The processing of quantum information requires the coherent control of complex quantum states. Photons are the medium of choice for studying and transmitting entanglement, thanks to their insensitivity to decoherence. The distribution of complex entangled states is relevant both to answer fundamental questions related to non-locality and for practical applications, the most direct being quantum cryptography. However, the generation and manipulation of complex photonic states is hampered by the absence of direct photon-photon interaction. Fortunately, spontaneous parametric downconversion creates photon pairs that are directly entangled in polarization, in transverse momentum or in energy. Most of the experiments involving photonic entanglement for quantum information have been performed with entangled two dimensional systems. However, higher dimensional entangled states are a key resource for advanced device-independent quantum cryptography protocols, but also for a better fundamental understanding of the relation between non-locality and entanglement. Therefore, there is a recent growing interest in studying photonic spatial or energy modes that provide in principle very high entanglement.

The group of Prof. Kulik at MSU has recently develop a range of new methods for the generation  [1] and detection  [2,3] of spatially entangled photon pairs. Those methods rely strongly on the ability to shape the transverse field distribution of the photons with spatial light modulators (SLM). The group of Prof.
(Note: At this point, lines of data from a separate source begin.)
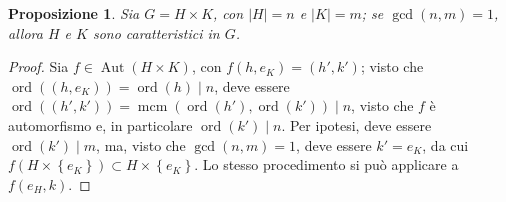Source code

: \documentclass[11pt]{article}
\theoremstyle{style}
\newtheorem{prop}{Proposizione}[section]
\numberwithin{equation}{subsection}
\begin{document}
\begin{prop}
	Sia $G = H\times K$, con $\lvert H \rvert = n$ e $\lvert K \rvert = m$; se $\operatorname{gcd}(n,m) =1$, allora $H$ e $K$ sono caratteristici in $G$.
\end{prop}
	\begin{proof}
		Sia $f \in \operatorname{Aut} (H \times K)$, con $f(h,e_K) = (h',k')$; visto che $\operatorname{ord}((h,e_K)) = \operatorname{ord}(h)  \mid n$, deve essere $\operatorname{ord}((h',k')) = \operatorname{mcm} (\operatorname{ord}(h') ,\operatorname{ord}(k') )  \mid n$, visto che $f$ \`e automorfismo e, in particolare $\operatorname{ord}(k')  \mid n$.
		Per ipotesi, deve essere $\operatorname{ord}(k')  \mid m $, ma, visto che $\operatorname{gcd}(n,m) =1 $, deve essere $k' = e_K$, da cui $f(H \times \left\{ e_K \right\} ) \subset H \times \left\{ e_K \right\} $.
		Lo stesso procedimento si pu\`o applicare a $f(e_H, k)$.
	\end{proof}
\end{document}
Stefanov at UBE has introduced the use of so-called “pulse shaping” to manipulate the energy of entangled photons for encoding of quantum information  [4]. This is performed by addressing each energy component of the photons spectra with the combination of a diffractive element and a SLM  [5,6]. In addition the flexibility of the SLM allows to perform adaptive quantum state reconstruction both in the spatial  [7,8] and in the energy  [9] domains.

In order to further increase the complexity and dimensionality of the quantum states, it will be relevant to develop new methods allowing to simultaneously access both spatial and energy degree of freedom of the states. The present project aims at evaluating their feasibility by exchanging the know-how from both applicant groups, with the future goal of achieving the control and detection of the whole spatio-temporal states of entangled photons. This will be the first step towards a more intensive collaboration, supported by common applications of collaborative projects. This topic will also be ideal for future join PhD students.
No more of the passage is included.